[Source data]
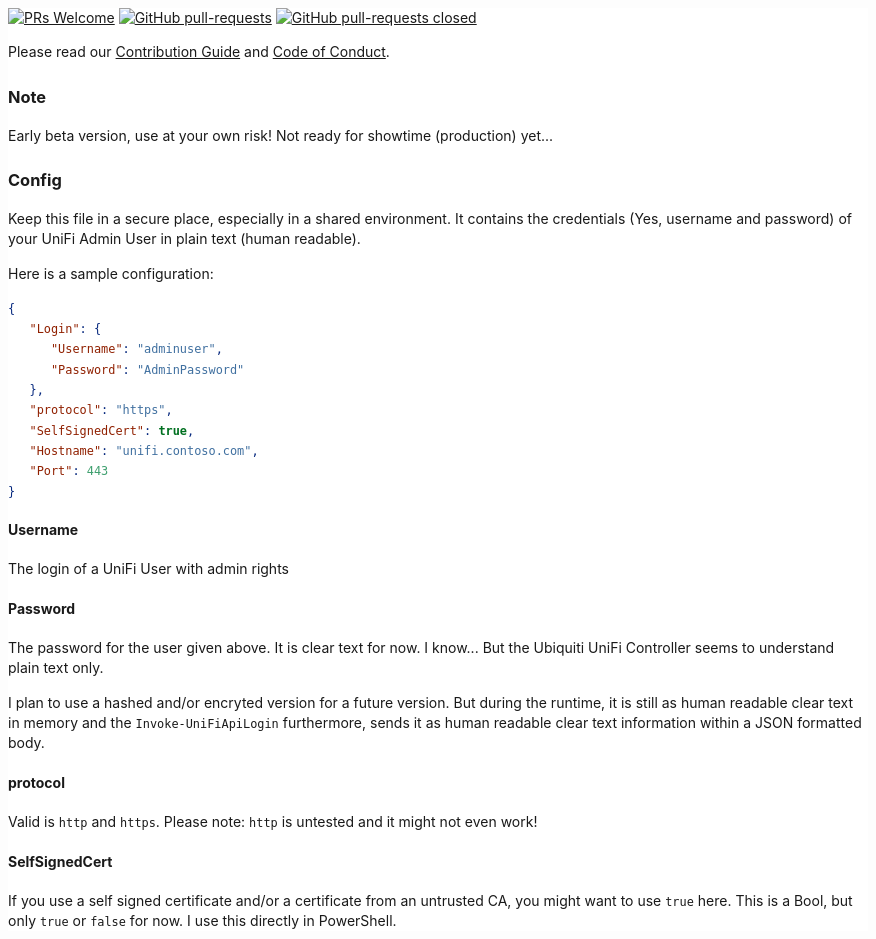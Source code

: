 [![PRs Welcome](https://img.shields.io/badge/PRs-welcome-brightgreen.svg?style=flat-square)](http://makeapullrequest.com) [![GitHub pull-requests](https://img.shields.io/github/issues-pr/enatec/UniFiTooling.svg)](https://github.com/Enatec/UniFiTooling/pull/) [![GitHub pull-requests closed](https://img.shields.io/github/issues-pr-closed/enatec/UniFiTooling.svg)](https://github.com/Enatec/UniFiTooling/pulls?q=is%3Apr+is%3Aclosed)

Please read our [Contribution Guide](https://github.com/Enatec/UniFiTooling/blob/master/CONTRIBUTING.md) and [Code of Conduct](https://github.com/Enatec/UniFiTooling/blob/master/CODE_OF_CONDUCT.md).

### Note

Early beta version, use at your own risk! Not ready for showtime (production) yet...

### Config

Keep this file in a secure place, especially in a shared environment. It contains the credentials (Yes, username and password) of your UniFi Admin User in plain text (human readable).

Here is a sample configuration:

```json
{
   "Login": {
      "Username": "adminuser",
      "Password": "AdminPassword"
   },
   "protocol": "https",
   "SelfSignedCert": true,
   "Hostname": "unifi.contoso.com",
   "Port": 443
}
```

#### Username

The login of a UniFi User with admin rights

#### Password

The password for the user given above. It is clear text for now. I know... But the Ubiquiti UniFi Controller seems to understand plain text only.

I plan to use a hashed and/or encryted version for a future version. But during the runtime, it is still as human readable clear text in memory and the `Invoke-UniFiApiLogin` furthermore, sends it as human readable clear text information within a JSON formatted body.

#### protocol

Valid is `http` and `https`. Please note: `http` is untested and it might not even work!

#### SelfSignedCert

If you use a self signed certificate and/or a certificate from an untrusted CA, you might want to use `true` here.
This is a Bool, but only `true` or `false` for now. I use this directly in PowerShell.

--

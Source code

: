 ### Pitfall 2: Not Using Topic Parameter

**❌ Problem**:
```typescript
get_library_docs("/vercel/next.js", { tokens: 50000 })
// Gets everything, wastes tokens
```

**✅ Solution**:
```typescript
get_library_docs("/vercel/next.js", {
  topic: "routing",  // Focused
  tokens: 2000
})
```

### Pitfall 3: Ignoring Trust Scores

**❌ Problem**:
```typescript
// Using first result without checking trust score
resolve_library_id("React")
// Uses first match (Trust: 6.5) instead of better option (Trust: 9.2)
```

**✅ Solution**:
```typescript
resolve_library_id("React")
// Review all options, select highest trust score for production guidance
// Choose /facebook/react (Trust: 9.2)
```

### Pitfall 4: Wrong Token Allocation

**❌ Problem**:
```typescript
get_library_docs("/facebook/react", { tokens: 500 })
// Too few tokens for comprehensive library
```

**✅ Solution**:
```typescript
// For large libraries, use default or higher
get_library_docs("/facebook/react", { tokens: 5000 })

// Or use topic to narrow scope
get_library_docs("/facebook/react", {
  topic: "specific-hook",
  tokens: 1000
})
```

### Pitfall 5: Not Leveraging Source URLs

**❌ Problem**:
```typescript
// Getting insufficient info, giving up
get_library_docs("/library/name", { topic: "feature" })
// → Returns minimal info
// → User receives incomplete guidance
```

_How to complete this task_: Please give an exact copy of the lines above, beginning with the line containing "I plan to use" and running through the line containing "This is a Bool, but", and of no other lines.

_Reply_:
I plan to use a hashed and/or encryted version for a future version. But during the runtime, it is still as human readable clear text in memory and the `Invoke-UniFiApiLogin` furthermore, sends it as human readable clear text information within a JSON formatted body.

#### protocol

Valid is `http` and `https`. Please note: `http` is untested and it might not even work!

#### SelfSignedCert

If you use a self signed certificate and/or a certificate from an untrusted CA, you might want to use `true` here.
This is a Bool, but only `true` or `false` for now. I use this directly in PowerShell.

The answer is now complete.